_TASK STATEMENT_. Repeat verbatim, and only, the lines of the data below, beginning at the line that contains "single strong model." and stopping after the line that contains "and execution environment.".

_DATA EXTRACT_.
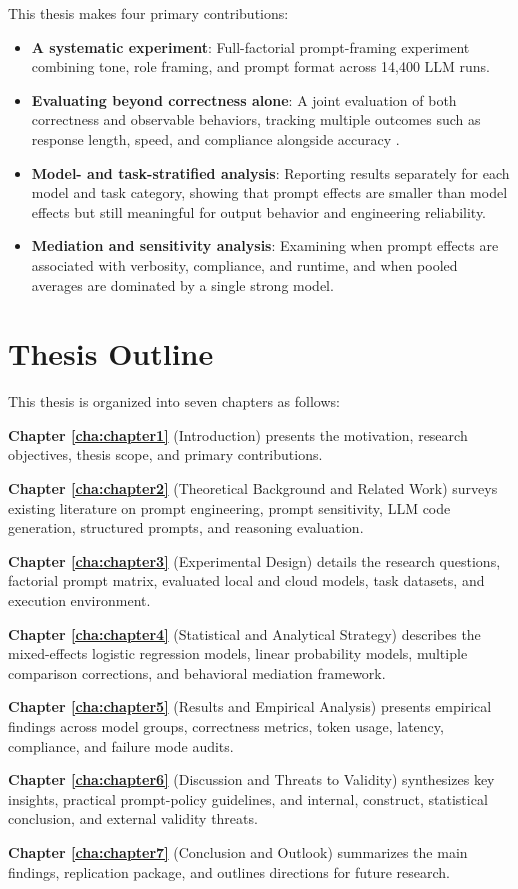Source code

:This thesis makes four primary contributions:
\begin{itemize}
\tightlist
\item \textbf{A systematic experiment}: Full-factorial prompt-framing experiment combining tone, role framing, and prompt format across 14,400 LLM runs.
\item \textbf{Evaluating beyond correctness alone}: A joint evaluation of both correctness and observable behaviors, tracking multiple outcomes such as response length, speed, and compliance alongside accuracy \cite{liang2023helm}.
\item \textbf{Model- and task-stratified analysis}: Reporting results separately for each model and task category, showing that prompt effects are smaller than model effects but still meaningful for output behavior and engineering reliability.
\item \textbf{Mediation and sensitivity analysis}: Examining when prompt effects are associated with verbosity, compliance, and runtime, and when pooled averages are dominated by a single strong model.
\end{itemize}

\section{Thesis Outline\label{sec:outline}}

This thesis is organized into seven chapters as follows:

\textbf{Chapter \ref{cha:chapter1}} (Introduction) presents the motivation, research objectives, thesis scope, and primary contributions.

\textbf{Chapter \ref{cha:chapter2}} (Theoretical Background and Related Work) surveys existing literature on prompt engineering, prompt sensitivity, LLM code generation, structured prompts, and reasoning evaluation.

\textbf{Chapter \ref{cha:chapter3}} (Experimental Design) details the research questions, factorial prompt matrix, evaluated local and cloud models, task datasets, and execution environment.

\textbf{Chapter \ref{cha:chapter4}} (Statistical and Analytical Strategy) describes the mixed-effects logistic regression models, linear probability models, multiple comparison corrections, and behavioral mediation framework.

\textbf{Chapter \ref{cha:chapter5}} (Results and Empirical Analysis) presents empirical findings across model groups, correctness metrics, token usage, latency, compliance, and failure mode audits.

\textbf{Chapter \ref{cha:chapter6}} (Discussion and Threats to Validity) synthesizes key insights, practical prompt-policy guidelines, and internal, construct, statistical conclusion, and external validity threats.

\textbf{Chapter \ref{cha:chapter7}} (Conclusion and Outlook) summarizes the main findings, replication package, and outlines directions for future research.
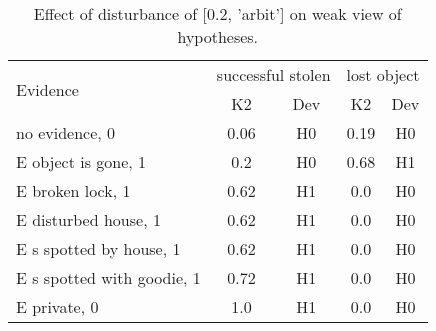 \begin{table}\begin{tabular}{l|cc|cc}\toprule\multirow{2}{*}{Evidence} & \multicolumn{2}{c}{successful stolen}& \multicolumn{2}{c}{lost object}\\& {K2} & {Dev}& {K2} & {Dev}\\\midrule
no evidence, 0 & \cellcolor{Bittersweet}0.06&\cellcolor{Bittersweet}H0&\cellcolor{Bittersweet}0.19&\cellcolor{Bittersweet}H0\\E object is gone, 1 & \cellcolor{Bittersweet}0.2&\cellcolor{Bittersweet}H0&\cellcolor{Bittersweet}0.68&\cellcolor{Bittersweet}H1\\E broken lock, 1 & \cellcolor{Bittersweet}0.62&\cellcolor{Bittersweet}H1&\cellcolor{Bittersweet}0.0&\cellcolor{Bittersweet}H0\\E disturbed house, 1 & \cellcolor{Bittersweet}0.62&\cellcolor{Bittersweet}H1&\cellcolor{Bittersweet}0.0&\cellcolor{Bittersweet}H0\\E s spotted by house, 1 & \cellcolor{Bittersweet}0.62&\cellcolor{Bittersweet}H1&\cellcolor{Bittersweet}0.0&\cellcolor{Bittersweet}H0\\E s spotted with goodie, 1 & \cellcolor{Bittersweet}0.72&\cellcolor{Bittersweet}H1&\cellcolor{Bittersweet}0.0&\cellcolor{Bittersweet}H0\\E private, 0 & \cellcolor{Bittersweet}1.0&\cellcolor{Bittersweet}H1&\cellcolor{Bittersweet}0.0&\cellcolor{Bittersweet}H0\\\bottomrule\end{tabular}\caption{Effect of disturbance of [0.2, 'arbit'] on weak view of hypotheses.}\end{table}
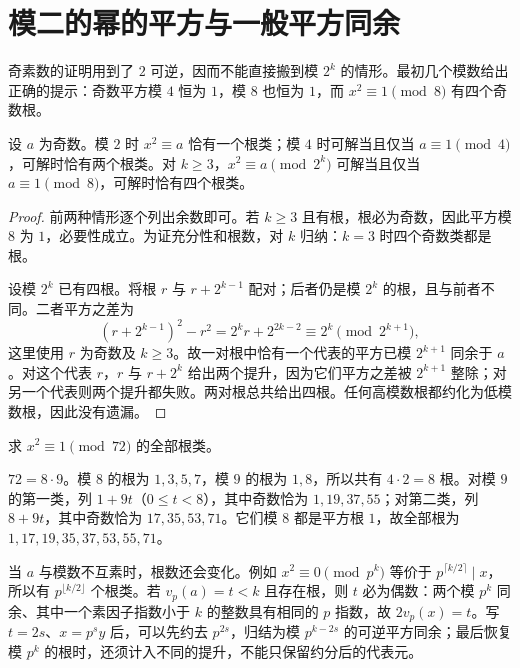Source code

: \section{模二的幂的平方与一般平方同余}

奇素数的证明用到了 $2$ 可逆，因而不能直接搬到模 $2^k$ 的情形。最初几个模数给出正确的提示：奇数平方模 $4$ 恒为 $1$，模 $8$ 也恒为 $1$，而 $x^2\equiv1\pmod8$ 有四个奇数根。

\begin{proposition}
\label{prop:two-power-squares}
设 $a$ 为奇数。模 $2$ 时 $x^2\equiv a$ 恰有一个根类；模 $4$ 时可解当且仅当 $a\equiv1\pmod4$，可解时恰有两个根类。对 $k\ge3$，$x^2\equiv a\pmod{2^k}$ 可解当且仅当 $a\equiv1\pmod8$，可解时恰有四个根类。
\end{proposition}
\begin{proof}
前两种情形逐个列出余数即可。若 $k\ge3$ 且有根，根必为奇数，因此平方模 $8$ 为 $1$，必要性成立。为证充分性和根数，对 $k$ 归纳：$k=3$ 时四个奇数类都是根。

设模 $2^k$ 已有四根。将根 $r$ 与 $r+2^{k-1}$ 配对；后者仍是模 $2^k$ 的根，且与前者不同。二者平方之差为
\[
 (r+2^{k-1})^2-r^2=2^kr+2^{2k-2}\equiv2^k\pmod{2^{k+1}},
\]
这里使用 $r$ 为奇数及 $k\ge3$。故一对根中恰有一个代表的平方已模 $2^{k+1}$ 同余于 $a$。对这个代表 $r$，$r$ 与 $r+2^k$ 给出两个提升，因为它们平方之差被 $2^{k+1}$ 整除；对另一个代表则两个提升都失败。两对根总共给出四根。任何高模数根都约化为低模数根，因此没有遗漏。
\end{proof}

\begin{example}[把奇素数幂与二的幂合并]
求 $x^2\equiv1\pmod{72}$ 的全部根类。
\end{example}
\begin{solve}
$72=8\cdot9$。模 $8$ 的根为 $1,3,5,7$，模 $9$ 的根为 $1,8$，所以共有 $4\cdot2=8$ 根。对模 $9$ 的第一类，列 $1+9t$（$0\le t<8$），其中奇数恰为 $1,19,37,55$；对第二类，列 $8+9t$，其中奇数恰为 $17,35,53,71$。它们模 $8$ 都是平方根 $1$，故全部根为 $1,17,19,35,37,53,55,71$。
\end{solve}

当 $a$ 与模数不互素时，根数还会变化。例如 $x^2\equiv0\pmod{p^k}$ 等价于 $p^{\lceil k/2\rceil}\mid x$，所以有 $p^{\lfloor k/2\rfloor}$ 个根类。若 $v_p(a)=t<k$ 且存在根，则 $t$ 必为偶数：两个模 $p^k$ 同余、其中一个素因子指数小于 $k$ 的整数具有相同的 $p$ 指数，故 $2v_p(x)=t$。写 $t=2s$、$x=p^sy$ 后，可以先约去 $p^{2s}$，归结为模 $p^{k-2s}$ 的可逆平方同余；最后恢复模 $p^k$ 的根时，还须计入不同的提升，不能只保留约分后的代表元。

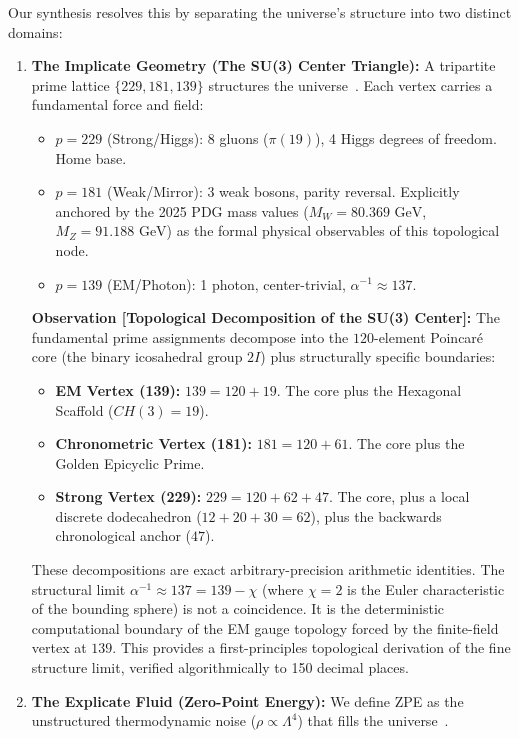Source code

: Our synthesis resolves this by separating the universe's structure into two distinct domains:
\begin{enumerate}
    \item \textbf{The Implicate Geometry (The SU(3) Center Triangle):} A tripartite prime lattice $\{229, 181, 139\}$ structures the universe~\cite{larue2026chromatic}. Each vertex carries a fundamental force and field:
    \begin{itemize}
        \item $p=229$ (Strong/Higgs): 8 gluons ($\pi(19)$), 4 Higgs degrees of freedom. Home base.
        \item $p=181$ (Weak/Mirror): 3 weak bosons, parity reversal. Explicitly anchored by the 2025 PDG mass values ($M_W = 80.369 \text{ GeV}$, $M_Z = 91.188 \text{ GeV}$) as the formal physical observables of this topological node.
        \item $p=139$ (EM/Photon): 1 photon, center-trivial, $\alpha^{-1} \approx 137$.
    \end{itemize}

    \textbf{Observation [Topological Decomposition of the SU(3) Center]:} The fundamental prime assignments decompose into the $120$-element Poincaré core (the binary icosahedral group $2I$) plus structurally specific boundaries:
    \begin{itemize}
        \item \textbf{EM Vertex (139):} $139 = 120 + 19$. The core plus the Hexagonal Scaffold ($CH(3) = 19$).
        \item \textbf{Chronometric Vertex (181):} $181 = 120 + 61$. The core plus the Golden Epicyclic Prime.
        \item \textbf{Strong Vertex (229):} $229 = 120 + 62 + 47$. The core, plus a local discrete dodecahedron ($12 + 20 + 30 = 62$), plus the backwards chronological anchor ($47$).
    \end{itemize}
    These decompositions are exact arbitrary-precision arithmetic identities. The structural limit $\alpha^{-1} \approx 137 = 139 - \chi$ (where $\chi=2$ is the Euler characteristic of the bounding sphere) is not a coincidence. It is the deterministic computational boundary of the EM gauge topology forced by the finite-field vertex at $139$. This provides a first-principles topological derivation of the fine structure limit, verified algorithmically to 150 decimal places.
    
    \item \textbf{The Explicate Fluid (Zero-Point Energy):} We define ZPE as the unstructured thermodynamic noise ($\rho \propto \Lambda^4$) that fills the universe~\cite{lockwood2025zpe, lockwood2025dwm}.
\end{enumerate}

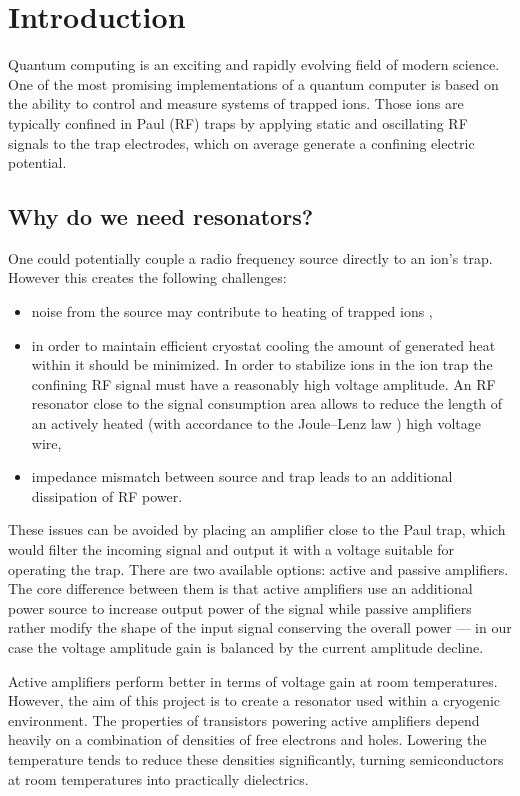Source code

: \newcommand{\package}{\emph}

\chapter{Introduction}
Quantum computing is an exciting and rapidly evolving field of modern science. One of the most promising implementations of a quantum computer is based on the ability to control and measure systems of trapped ions. Those ions are typically confined in Paul (RF) \cite{Paul1990} traps by applying static and oscillating RF signals to the trap electrodes, which on average generate a confining electric potential.
\section{Why do we need resonators?}
\label{sec:why_resonators}
One could potentially couple a radio frequency source directly to an ion's trap. However this creates the following challenges:
\begin{itemize}
	\item noise from the source may contribute to heating of trapped ions \cite{Turchette2000},
	\item in order to maintain efficient cryostat cooling the amount of generated heat within it should be minimized. In order to stabilize ions in the ion trap the 	confining RF signal must have a reasonably high voltage amplitude. An RF resonator close to the signal consumption area allows to reduce the length of an actively heated (with accordance to the Joule–Lenz law \cite{Prokhorov1972}) high voltage wire,
	\item impedance mismatch between source and trap leads to an additional dissipation of RF power.
\end{itemize}
These issues can be avoided by placing an amplifier close to the Paul trap, which would filter the incoming signal and output it with a voltage suitable for operating the trap. There are two available options: active and passive amplifiers. The core difference between them is that active amplifiers use an additional power source to increase output power of the signal while passive amplifiers rather modify the shape of the input signal conserving the overall power --- in our case the voltage amplitude gain is balanced by the current amplitude decline. 

Active amplifiers perform better in terms of voltage gain at room temperatures. However, the aim of this project is to create a resonator used within a cryogenic environment. The properties of transistors powering active amplifiers depend heavily on a combination of densities of free electrons and holes. Lowering the temperature tends to reduce \cite{Dirac1926} these densities significantly, turning semiconductors at room temperatures into practically dielectrics.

_RESPONSE FOR THIS EXERCISE_.
\item \textbf{Mediation and sensitivity analysis}: Examining when prompt effects are associated with verbosity, compliance, and runtime, and when pooled averages are dominated by a single strong model.
\end{itemize}

\section{Thesis Outline\label{sec:outline}}

This thesis is organized into seven chapters as follows:

\textbf{Chapter \ref{cha:chapter1}} (Introduction) presents the motivation, research objectives, thesis scope, and primary contributions.

\textbf{Chapter \ref{cha:chapter2}} (Theoretical Background and Related Work) surveys existing literature on prompt engineering, prompt sensitivity, LLM code generation, structured prompts, and reasoning evaluation.

\textbf{Chapter \ref{cha:chapter3}} (Experimental Design) details the research questions, factorial prompt matrix, evaluated local and cloud models, task datasets, and execution environment.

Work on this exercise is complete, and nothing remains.